| DIRECTIONS FOR THIS TASK |
Print every entry below again exactly as written, skipping the pictures.

Records from a data collection:
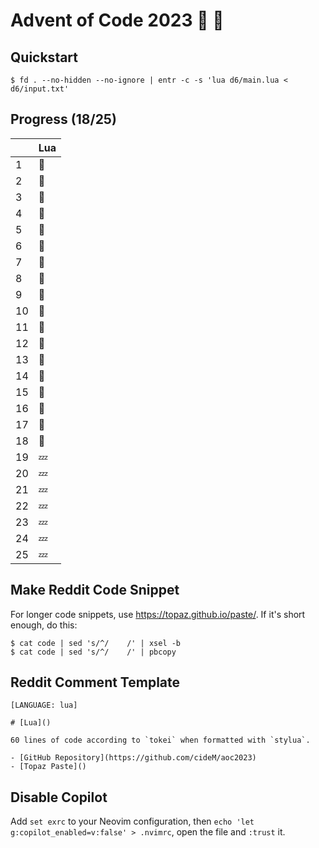 # Advent of Code 2023 :santa: :christmas_tree: 

## Quickstart

```shell
$ fd . --no-hidden --no-ignore | entr -c -s 'lua d6/main.lua < d6/input.txt'
```

## Progress (18/25)

|     | Lua    |
| --- | ------ |
| 1   | :bell: |
| 2   | :bell: |
| 3   | :bell: |
| 4   | :bell:  |
| 5   | :bell:  |
| 6   | :bell:  |
| 7   | :bell:  |
| 8   | :bell:  |
| 9   | :bell:  |
| 10  | :bell:  |
| 11  | :bell:  |
| 12  | :bell:  |
| 13  | :bell:  |
| 14  | :bell:  |
| 15  | :bell:  |
| 16  | :bell:  |
| 17  | :bell:  |
| 18  | :bell:  |
| 19  | :zzz:  |
| 20  | :zzz:  |
| 21  | :zzz:  |
| 22  | :zzz:  |
| 23  | :zzz:  |
| 24  | :zzz:  |
| 25  | :zzz:  |

## Make Reddit Code Snippet

For longer code snippets, use https://topaz.github.io/paste/. If it's short enough, do this:

```
$ cat code | sed 's/^/    /' | xsel -b
$ cat code | sed 's/^/    /' | pbcopy
```

## Reddit Comment Template

```text
[LANGUAGE: lua]

# [Lua]()

60 lines of code according to `tokei` when formatted with `stylua`.

- [GitHub Repository](https://github.com/cideM/aoc2023)
- [Topaz Paste]()
```

## Disable Copilot

Add `set exrc` to your Neovim configuration, then `echo 'let g:copilot_enabled=v:false' > .nvimrc`, open the file and `:trust` it.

| YOUR RESPONSE |
 # Advent of Code 2023 :santa: :christmas_tree: 

## Quickstart

```shell
$ fd . --no-hidden --no-ignore | entr -c -s 'lua d6/main.lua < d6/input.txt'
```

## Progress (18/25)

|     | Lua    |
| --- | ------ |
| 1   | :bell: |
| 2   | :bell: |
| 3   | :bell: |
| 4   | :bell:  |
| 5   | :bell:  |
| 6   | :bell:  |
| 7   | :bell:  |
| 8   | :bell:  |
| 9   | :bell:  |
| 10  | :bell:  |
| 11  | :bell:  |
| 12  | :bell:  |
| 13  | :bell:  |
| 14  | :bell:  |
| 15  | :bell:  |
| 16  | :bell:  |
| 17  | :bell:  |
| 18  | :bell:  |
| 19  | :zzz:  |
| 20  | :zzz:  |
| 21  | :zzz:  |
| 22  | :zzz:  |
| 23  | :zzz:  |
| 24  | :zzz:  |
| 25  | :zzz:  |

## Make Reddit Code Snippet

For longer code snippets, use https://topaz.github.io/paste/. If it's short enough, do this:

```
$ cat code | sed 's/^/    /' | xsel -b
$ cat code | sed 's/^/    /' | pbcopy
```

## Reddit Comment Template

```text
[LANGUAGE: lua]

# [Lua]()

60 lines of code according to `tokei` when formatted with `stylua`.

- [GitHub Repository](https://github.com/cideM/aoc2023)
- [Topaz Paste]()
```

## Disable Copilot

Add `set exrc` to your Neovim configuration, then `echo 'let g:copilot_enabled=v:false' > .nvimrc`, open the file and `:trust` it.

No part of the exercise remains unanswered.